▶ [Directions] Restate word for word the lines in the listing below, starting at the line containing "<sup>1</sup> : no" and ending at the line containing "- name: Include role 'windows_storage'", both included; leave out the rest.

▶ [Exercise input]
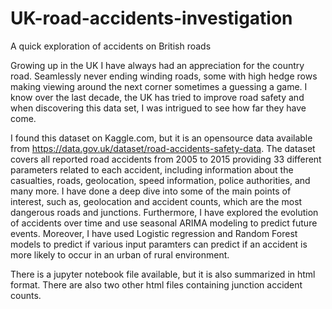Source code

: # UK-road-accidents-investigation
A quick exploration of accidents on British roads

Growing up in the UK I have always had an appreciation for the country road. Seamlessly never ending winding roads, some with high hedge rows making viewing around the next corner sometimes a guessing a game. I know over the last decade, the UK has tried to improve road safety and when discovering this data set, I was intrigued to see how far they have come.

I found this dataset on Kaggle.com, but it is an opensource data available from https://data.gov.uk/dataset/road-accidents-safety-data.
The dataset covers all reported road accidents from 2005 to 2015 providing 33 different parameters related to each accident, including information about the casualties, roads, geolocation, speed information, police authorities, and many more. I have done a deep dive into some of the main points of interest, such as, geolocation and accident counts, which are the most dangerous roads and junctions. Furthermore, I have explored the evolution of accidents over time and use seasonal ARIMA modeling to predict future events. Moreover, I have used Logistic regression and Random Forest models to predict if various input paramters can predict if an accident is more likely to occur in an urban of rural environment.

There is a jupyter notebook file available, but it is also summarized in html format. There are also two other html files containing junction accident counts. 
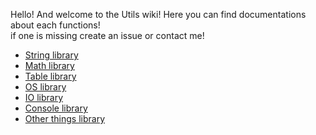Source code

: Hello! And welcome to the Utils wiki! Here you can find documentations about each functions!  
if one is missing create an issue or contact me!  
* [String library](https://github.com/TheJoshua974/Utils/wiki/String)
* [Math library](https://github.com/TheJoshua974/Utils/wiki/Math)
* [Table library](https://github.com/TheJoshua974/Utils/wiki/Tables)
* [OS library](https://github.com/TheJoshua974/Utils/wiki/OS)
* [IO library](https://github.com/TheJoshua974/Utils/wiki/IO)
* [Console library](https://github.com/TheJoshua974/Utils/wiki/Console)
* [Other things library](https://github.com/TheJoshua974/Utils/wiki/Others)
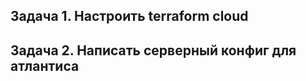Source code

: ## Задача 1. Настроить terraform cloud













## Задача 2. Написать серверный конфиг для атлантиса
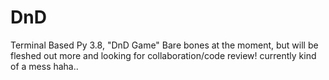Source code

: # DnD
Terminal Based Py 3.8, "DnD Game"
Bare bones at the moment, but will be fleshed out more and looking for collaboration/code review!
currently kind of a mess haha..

==

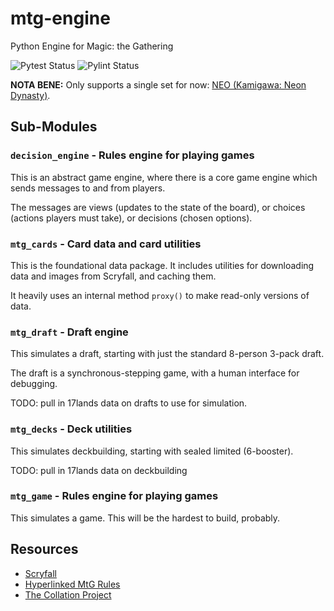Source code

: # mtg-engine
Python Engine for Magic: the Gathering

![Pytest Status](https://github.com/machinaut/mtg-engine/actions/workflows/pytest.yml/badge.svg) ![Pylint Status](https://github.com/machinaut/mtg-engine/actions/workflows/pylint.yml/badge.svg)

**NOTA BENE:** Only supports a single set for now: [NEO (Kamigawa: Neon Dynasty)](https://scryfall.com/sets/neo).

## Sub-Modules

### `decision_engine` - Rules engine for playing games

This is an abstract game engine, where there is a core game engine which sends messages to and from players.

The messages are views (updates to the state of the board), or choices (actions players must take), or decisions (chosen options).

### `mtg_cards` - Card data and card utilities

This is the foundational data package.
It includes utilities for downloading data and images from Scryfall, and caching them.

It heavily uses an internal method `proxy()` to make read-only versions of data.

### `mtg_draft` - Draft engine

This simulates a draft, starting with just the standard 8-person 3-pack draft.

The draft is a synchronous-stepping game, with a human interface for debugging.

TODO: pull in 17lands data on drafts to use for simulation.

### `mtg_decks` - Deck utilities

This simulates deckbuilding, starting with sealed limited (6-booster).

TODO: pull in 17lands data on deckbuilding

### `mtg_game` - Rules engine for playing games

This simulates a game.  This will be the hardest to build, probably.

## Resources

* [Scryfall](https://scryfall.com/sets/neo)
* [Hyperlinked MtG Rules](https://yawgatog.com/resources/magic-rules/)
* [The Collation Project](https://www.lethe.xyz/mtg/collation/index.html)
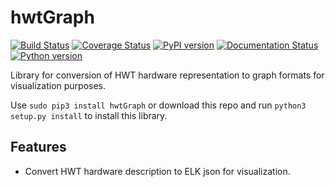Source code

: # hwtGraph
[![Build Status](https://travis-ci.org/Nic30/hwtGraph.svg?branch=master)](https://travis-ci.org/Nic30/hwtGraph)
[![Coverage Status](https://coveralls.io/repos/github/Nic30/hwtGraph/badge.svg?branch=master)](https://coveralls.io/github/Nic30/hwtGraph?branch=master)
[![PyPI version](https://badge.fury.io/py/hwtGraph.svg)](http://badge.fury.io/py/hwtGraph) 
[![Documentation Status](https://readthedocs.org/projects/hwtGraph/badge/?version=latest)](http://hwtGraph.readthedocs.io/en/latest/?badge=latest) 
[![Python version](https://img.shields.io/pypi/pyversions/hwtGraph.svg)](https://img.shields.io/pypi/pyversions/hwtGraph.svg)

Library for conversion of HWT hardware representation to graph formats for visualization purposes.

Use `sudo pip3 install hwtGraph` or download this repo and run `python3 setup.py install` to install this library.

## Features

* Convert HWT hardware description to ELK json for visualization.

--

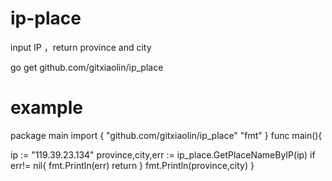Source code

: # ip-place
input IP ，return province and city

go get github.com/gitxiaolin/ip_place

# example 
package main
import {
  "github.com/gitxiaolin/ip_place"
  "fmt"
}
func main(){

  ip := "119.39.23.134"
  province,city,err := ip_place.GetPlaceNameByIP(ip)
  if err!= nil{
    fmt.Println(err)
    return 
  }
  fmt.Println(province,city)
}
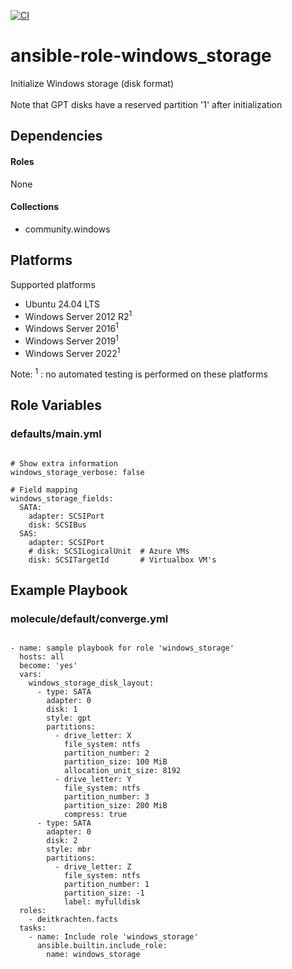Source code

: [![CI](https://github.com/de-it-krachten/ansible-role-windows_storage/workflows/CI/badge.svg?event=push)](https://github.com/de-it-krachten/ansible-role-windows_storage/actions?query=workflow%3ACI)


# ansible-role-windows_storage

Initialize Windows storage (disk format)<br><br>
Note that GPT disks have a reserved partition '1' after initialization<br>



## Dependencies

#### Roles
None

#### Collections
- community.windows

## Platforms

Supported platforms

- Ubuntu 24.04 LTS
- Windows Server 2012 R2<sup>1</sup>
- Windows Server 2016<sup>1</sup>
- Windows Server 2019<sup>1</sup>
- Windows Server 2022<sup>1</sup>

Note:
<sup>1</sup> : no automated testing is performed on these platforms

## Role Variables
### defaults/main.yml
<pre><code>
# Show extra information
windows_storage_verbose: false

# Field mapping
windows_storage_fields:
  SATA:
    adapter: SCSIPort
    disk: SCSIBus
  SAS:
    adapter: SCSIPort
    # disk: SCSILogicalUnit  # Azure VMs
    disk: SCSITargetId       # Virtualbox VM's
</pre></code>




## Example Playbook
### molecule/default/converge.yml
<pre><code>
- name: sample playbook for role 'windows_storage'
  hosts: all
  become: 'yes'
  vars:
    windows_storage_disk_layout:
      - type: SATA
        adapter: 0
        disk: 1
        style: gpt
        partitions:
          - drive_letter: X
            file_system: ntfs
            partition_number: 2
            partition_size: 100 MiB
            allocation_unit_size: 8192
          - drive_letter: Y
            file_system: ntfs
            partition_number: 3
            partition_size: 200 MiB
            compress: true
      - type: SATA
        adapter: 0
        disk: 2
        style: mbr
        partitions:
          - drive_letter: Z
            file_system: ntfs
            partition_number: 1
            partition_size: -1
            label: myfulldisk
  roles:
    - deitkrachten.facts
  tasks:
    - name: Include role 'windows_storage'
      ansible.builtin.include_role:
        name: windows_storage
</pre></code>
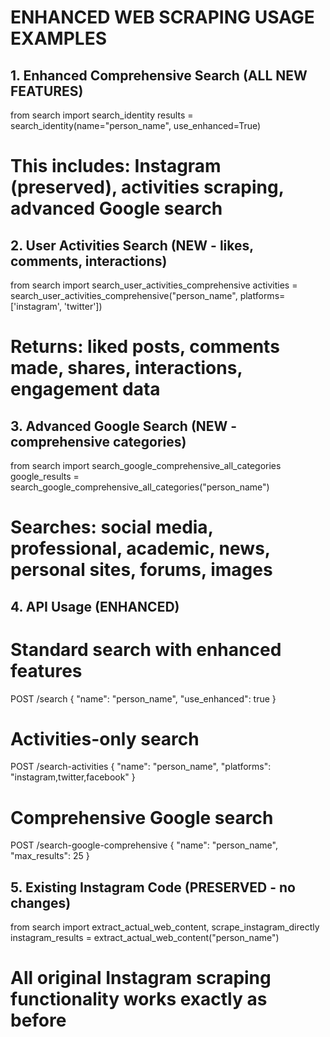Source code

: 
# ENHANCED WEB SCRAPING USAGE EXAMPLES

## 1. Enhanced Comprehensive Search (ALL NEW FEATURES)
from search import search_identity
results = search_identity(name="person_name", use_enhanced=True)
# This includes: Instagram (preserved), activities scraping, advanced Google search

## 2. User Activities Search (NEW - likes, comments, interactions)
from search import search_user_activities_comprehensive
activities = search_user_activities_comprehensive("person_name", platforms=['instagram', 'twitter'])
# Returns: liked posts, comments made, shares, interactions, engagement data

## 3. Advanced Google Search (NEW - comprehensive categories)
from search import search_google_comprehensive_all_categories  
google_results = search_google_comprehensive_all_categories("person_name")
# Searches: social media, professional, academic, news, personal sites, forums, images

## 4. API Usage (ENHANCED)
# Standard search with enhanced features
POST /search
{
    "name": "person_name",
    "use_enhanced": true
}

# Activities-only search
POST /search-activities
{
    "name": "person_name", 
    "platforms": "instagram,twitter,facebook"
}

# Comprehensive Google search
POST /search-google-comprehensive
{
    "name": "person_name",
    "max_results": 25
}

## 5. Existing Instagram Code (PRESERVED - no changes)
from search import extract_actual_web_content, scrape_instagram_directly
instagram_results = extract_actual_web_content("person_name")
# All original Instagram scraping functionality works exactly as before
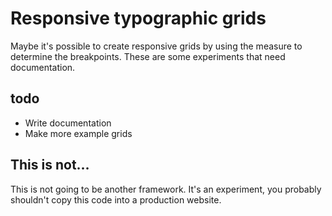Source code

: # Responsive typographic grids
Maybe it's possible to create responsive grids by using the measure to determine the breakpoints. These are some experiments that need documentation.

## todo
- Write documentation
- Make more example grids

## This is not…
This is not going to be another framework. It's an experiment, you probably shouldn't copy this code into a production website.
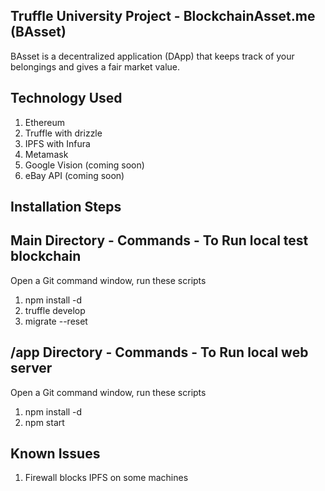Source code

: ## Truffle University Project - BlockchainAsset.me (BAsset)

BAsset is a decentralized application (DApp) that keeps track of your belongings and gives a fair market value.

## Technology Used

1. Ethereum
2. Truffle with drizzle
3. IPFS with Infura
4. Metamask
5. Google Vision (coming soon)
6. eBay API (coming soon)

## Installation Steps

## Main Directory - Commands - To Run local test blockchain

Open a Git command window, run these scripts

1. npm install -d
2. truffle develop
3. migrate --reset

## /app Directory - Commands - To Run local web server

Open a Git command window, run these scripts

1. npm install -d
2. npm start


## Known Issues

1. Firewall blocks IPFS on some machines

▶ [Finished task]
<sup>1</sup> : no automated testing is performed on these platforms

## Role Variables
### defaults/main.yml
<pre><code>
# Show extra information
windows_storage_verbose: false

# Field mapping
windows_storage_fields:
  SATA:
    adapter: SCSIPort
    disk: SCSIBus
  SAS:
    adapter: SCSIPort
    # disk: SCSILogicalUnit  # Azure VMs
    disk: SCSITargetId       # Virtualbox VM's
</pre></code>




## Example Playbook
### molecule/default/converge.yml
<pre><code>
- name: sample playbook for role 'windows_storage'
  hosts: all
  become: 'yes'
  vars:
    windows_storage_disk_layout:
      - type: SATA
        adapter: 0
        disk: 1
        style: gpt
        partitions:
          - drive_letter: X
            file_system: ntfs
            partition_number: 2
            partition_size: 100 MiB
            allocation_unit_size: 8192
          - drive_letter: Y
            file_system: ntfs
            partition_number: 3
            partition_size: 200 MiB
            compress: true
      - type: SATA
        adapter: 0
        disk: 2
        style: mbr
        partitions:
          - drive_letter: Z
            file_system: ntfs
            partition_number: 1
            partition_size: -1
            label: myfulldisk
  roles:
    - deitkrachten.facts
  tasks:
    - name: Include role 'windows_storage'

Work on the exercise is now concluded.